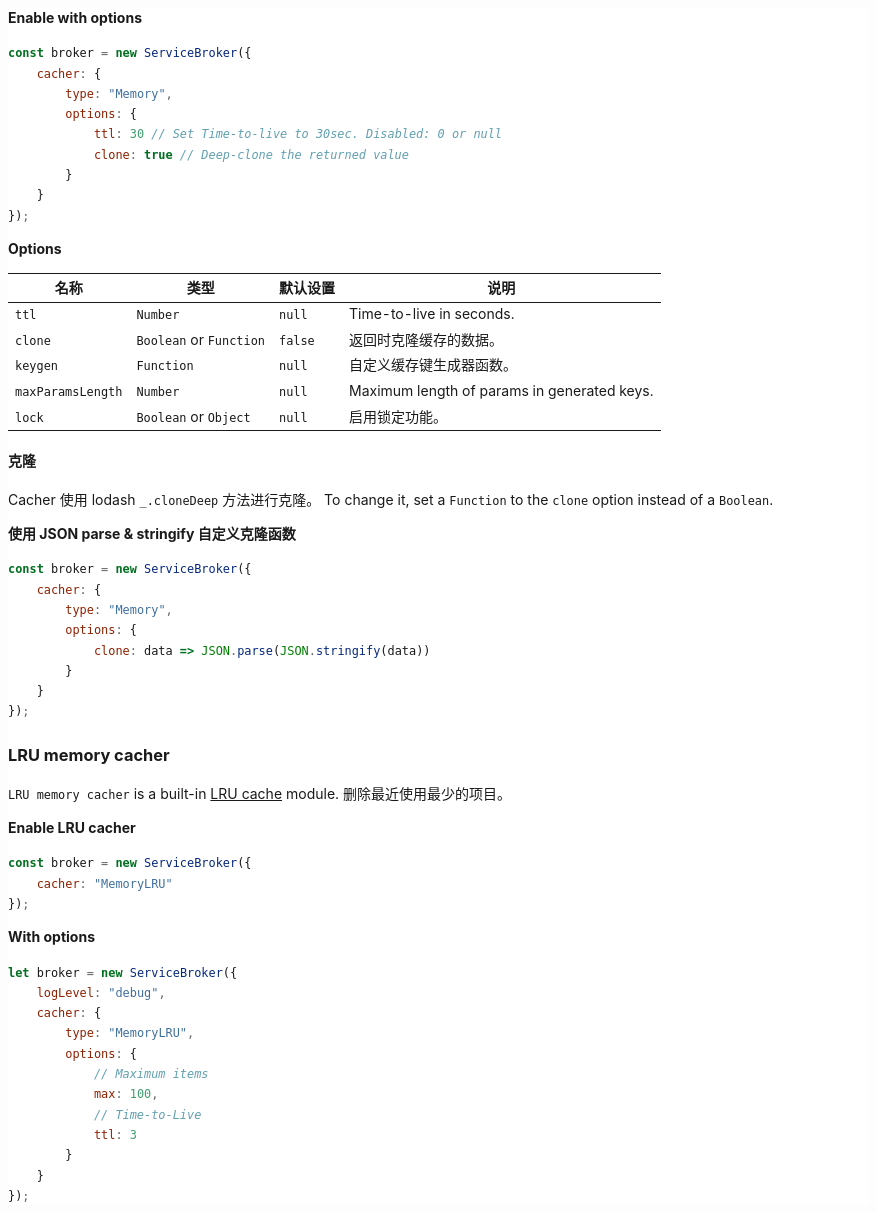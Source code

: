 **Enable with options**
```js
const broker = new ServiceBroker({
    cacher: {
        type: "Memory",
        options: {
            ttl: 30 // Set Time-to-live to 30sec. Disabled: 0 or null
            clone: true // Deep-clone the returned value
        }
    }
});
```

**Options**

| 名称                | 类型                      | 默认设置    | 说明                                          |
| ----------------- | ----------------------- | ------- | ------------------------------------------- |
| `ttl`             | `Number`                | `null`  | Time-to-live in seconds.                    |
| `clone`           | `Boolean` or `Function` | `false` | 返回时克隆缓存的数据。                                 |
| `keygen`          | `Function`              | `null`  | 自定义缓存键生成器函数。                                |
| `maxParamsLength` | `Number`                | `null`  | Maximum length of params in generated keys. |
| `lock`            | `Boolean` or `Object`   | `null`  | 启用锁定功能。                                     |

#### 克隆
Cacher 使用 lodash `_.cloneDeep` 方法进行克隆。 To change it, set a `Function` to the `clone` option instead of a `Boolean`.

**使用 JSON parse & stringify 自定义克隆函数**
```js
const broker = new ServiceBroker({ 
    cacher: {
        type: "Memory",
        options: {
            clone: data => JSON.parse(JSON.stringify(data))
        }
    }
});
```

### LRU memory cacher
`LRU memory cacher` is a built-in [LRU cache](https://github.com/isaacs/node-lru-cache) module. 删除最近使用最少的项目。

**Enable LRU cacher**
```js
const broker = new ServiceBroker({
    cacher: "MemoryLRU"
});
```

**With options**
```js
let broker = new ServiceBroker({
    logLevel: "debug",
    cacher: {
        type: "MemoryLRU",
        options: {
            // Maximum items
            max: 100,
            // Time-to-Live
            ttl: 3
        }
    }
});
```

* * *

▸ **What you will do**
Every line of the data above is to be set down word for word, with the pictures left out.

▸ **Output**
Source code

: **Enable with options**
```js
const broker = new ServiceBroker({
    cacher: {
        type: "Memory",
        options: {
            ttl: 30 // Set Time-to-live to 30sec. Disabled: 0 or null
            clone: true // Deep-clone the returned value
        }
    }
});
```

**Options**

| 名称                | 类型                      | 默认设置    | 说明                                          |
| ----------------- | ----------------------- | ------- | ------------------------------------------- |
| `ttl`             | `Number`                | `null`  | Time-to-live in seconds.                    |
| `clone`           | `Boolean` or `Function` | `false` | 返回时克隆缓存的数据。                                 |
| `keygen`          | `Function`              | `null`  | 自定义缓存键生成器函数。                                |
| `maxParamsLength` | `Number`                | `null`  | Maximum length of params in generated keys. |
| `lock`            | `Boolean` or `Object`   | `null`  | 启用锁定功能。                                     |

#### 克隆
Cacher 使用 lodash `_.cloneDeep` 方法进行克隆。 To change it, set a `Function` to the `clone` option instead of a `Boolean`.

**使用 JSON parse & stringify 自定义克隆函数**
```js
const broker = new ServiceBroker({ 
    cacher: {
        type: "Memory",
        options: {
            clone: data => JSON.parse(JSON.stringify(data))
        }
    }
});
```

### LRU memory cacher
`LRU memory cacher` is a built-in [LRU cache](https://github.com/isaacs/node-lru-cache) module. 删除最近使用最少的项目。

**Enable LRU cacher**
```js
const broker = new ServiceBroker({
    cacher: "MemoryLRU"
});
```

**With options**
```js
let broker = new ServiceBroker({
    logLevel: "debug",
    cacher: {
        type: "MemoryLRU",
        options: {
            // Maximum items
            max: 100,
            // Time-to-Live
            ttl: 3
        }
    }
});
```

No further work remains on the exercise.